Find the string "figure" in the listing below and return each line it appears in.

INPUT MATERIAL section start

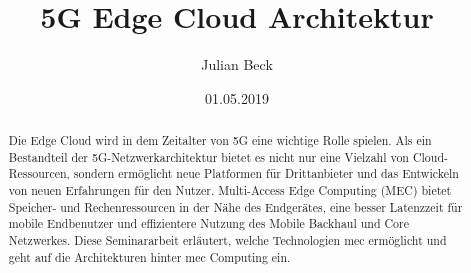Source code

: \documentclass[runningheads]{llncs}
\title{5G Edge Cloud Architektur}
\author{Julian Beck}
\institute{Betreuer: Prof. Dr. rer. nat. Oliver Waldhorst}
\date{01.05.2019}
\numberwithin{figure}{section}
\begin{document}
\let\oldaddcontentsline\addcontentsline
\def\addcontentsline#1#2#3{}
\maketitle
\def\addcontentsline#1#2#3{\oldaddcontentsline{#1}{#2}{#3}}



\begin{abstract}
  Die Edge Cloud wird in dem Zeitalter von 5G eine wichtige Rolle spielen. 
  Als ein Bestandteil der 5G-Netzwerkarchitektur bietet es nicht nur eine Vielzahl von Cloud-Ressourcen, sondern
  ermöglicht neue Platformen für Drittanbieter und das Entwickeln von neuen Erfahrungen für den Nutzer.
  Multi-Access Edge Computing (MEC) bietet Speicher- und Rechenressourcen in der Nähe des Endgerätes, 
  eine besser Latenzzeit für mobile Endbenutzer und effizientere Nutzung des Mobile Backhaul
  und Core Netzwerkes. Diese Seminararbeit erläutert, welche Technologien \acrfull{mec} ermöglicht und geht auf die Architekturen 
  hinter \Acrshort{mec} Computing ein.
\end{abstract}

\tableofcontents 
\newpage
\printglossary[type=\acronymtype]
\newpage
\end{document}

INPUT MATERIAL section end
INPUT MATERIAL section start

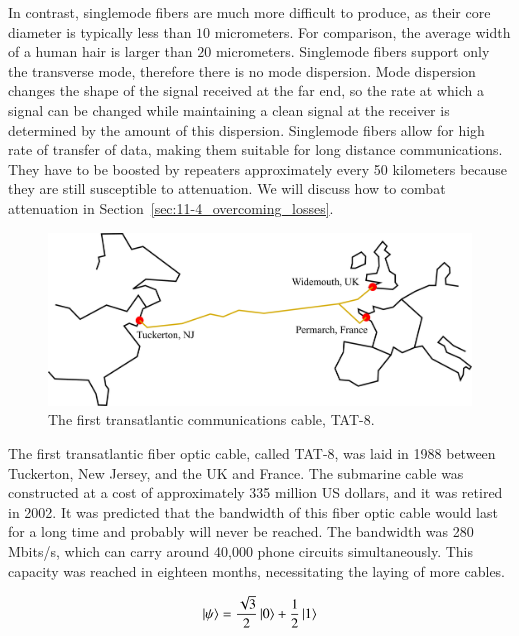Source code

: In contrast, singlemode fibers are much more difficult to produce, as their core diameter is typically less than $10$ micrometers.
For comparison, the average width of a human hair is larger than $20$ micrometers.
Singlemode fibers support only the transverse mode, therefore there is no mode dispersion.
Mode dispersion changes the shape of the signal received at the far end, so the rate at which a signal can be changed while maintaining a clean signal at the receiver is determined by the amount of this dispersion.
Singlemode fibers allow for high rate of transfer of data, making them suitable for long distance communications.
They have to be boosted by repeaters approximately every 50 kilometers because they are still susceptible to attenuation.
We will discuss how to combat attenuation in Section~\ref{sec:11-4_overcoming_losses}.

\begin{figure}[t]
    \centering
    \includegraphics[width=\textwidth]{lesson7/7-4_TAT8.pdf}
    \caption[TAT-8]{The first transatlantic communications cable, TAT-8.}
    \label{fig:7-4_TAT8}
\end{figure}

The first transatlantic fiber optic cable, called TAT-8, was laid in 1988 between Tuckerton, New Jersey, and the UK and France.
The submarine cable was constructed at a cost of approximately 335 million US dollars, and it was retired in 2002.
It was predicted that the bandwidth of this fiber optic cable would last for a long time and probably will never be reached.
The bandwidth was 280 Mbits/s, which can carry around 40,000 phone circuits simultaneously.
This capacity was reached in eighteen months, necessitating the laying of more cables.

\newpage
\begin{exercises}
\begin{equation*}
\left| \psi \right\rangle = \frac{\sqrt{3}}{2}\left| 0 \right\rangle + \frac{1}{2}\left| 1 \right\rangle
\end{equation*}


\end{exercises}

INPUT MATERIAL section end

## TASK RESPONSE
\numberwithin{figure}{section}
\begin{figure}[t]
\end{figure}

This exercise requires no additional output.